## Work item
Please find every line in the records below that contains the word "debe", and copy it.

## Source data
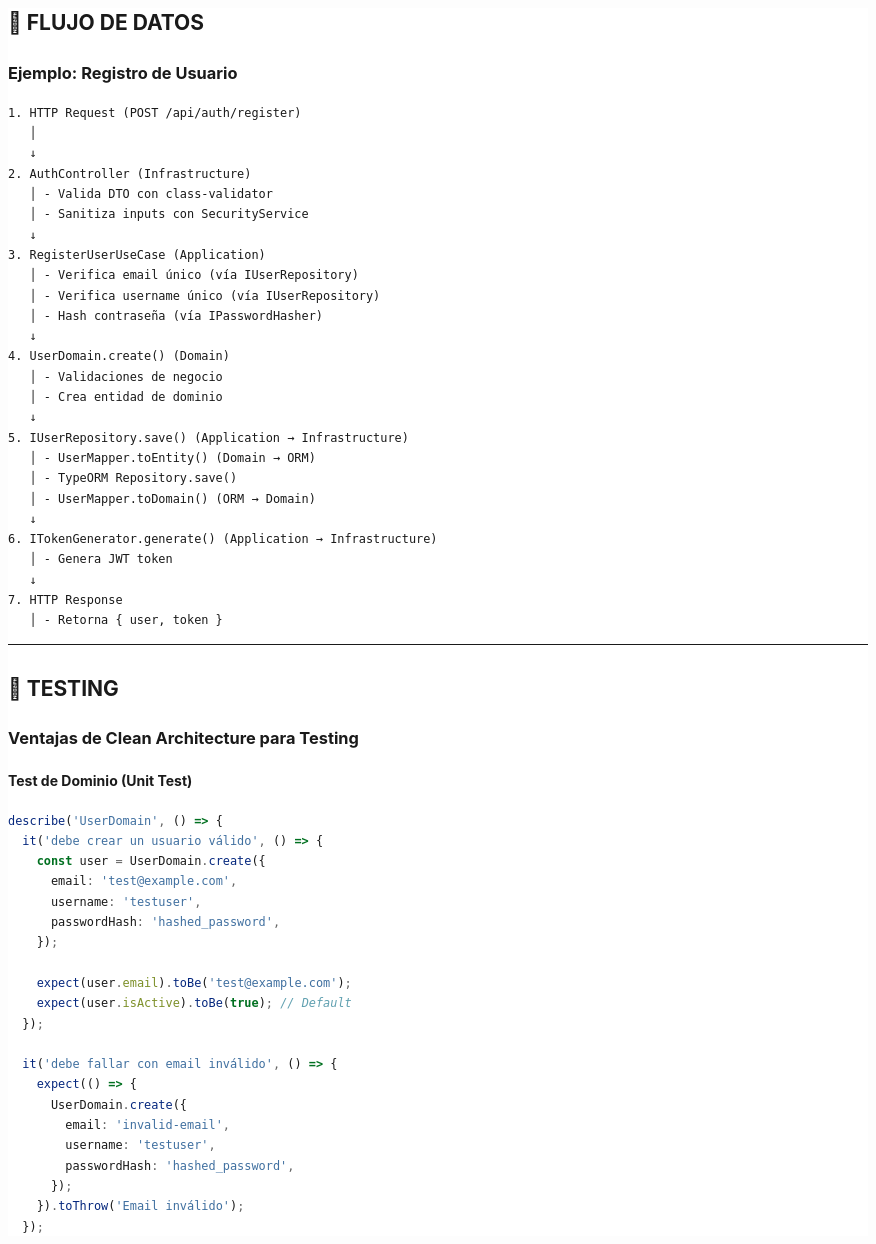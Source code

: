 
## 🔄 FLUJO DE DATOS

### Ejemplo: Registro de Usuario

```
1. HTTP Request (POST /api/auth/register)
   │
   ↓
2. AuthController (Infrastructure)
   │ - Valida DTO con class-validator
   │ - Sanitiza inputs con SecurityService
   ↓
3. RegisterUserUseCase (Application)
   │ - Verifica email único (vía IUserRepository)
   │ - Verifica username único (vía IUserRepository)
   │ - Hash contraseña (vía IPasswordHasher)
   ↓
4. UserDomain.create() (Domain)
   │ - Validaciones de negocio
   │ - Crea entidad de dominio
   ↓
5. IUserRepository.save() (Application → Infrastructure)
   │ - UserMapper.toEntity() (Domain → ORM)
   │ - TypeORM Repository.save()
   │ - UserMapper.toDomain() (ORM → Domain)
   ↓
6. ITokenGenerator.generate() (Application → Infrastructure)
   │ - Genera JWT token
   ↓
7. HTTP Response
   │ - Retorna { user, token }
```

---

## 🧪 TESTING

### Ventajas de Clean Architecture para Testing

#### Test de Dominio (Unit Test)

```typescript
describe('UserDomain', () => {
  it('debe crear un usuario válido', () => {
    const user = UserDomain.create({
      email: 'test@example.com',
      username: 'testuser',
      passwordHash: 'hashed_password',
    });

    expect(user.email).toBe('test@example.com');
    expect(user.isActive).toBe(true); // Default
  });

  it('debe fallar con email inválido', () => {
    expect(() => {
      UserDomain.create({
        email: 'invalid-email',
        username: 'testuser',
        passwordHash: 'hashed_password',
      });
    }).toThrow('Email inválido');
  });
```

## Task solution
  it('debe crear un usuario válido', () => {
  it('debe fallar con email inválido', () => {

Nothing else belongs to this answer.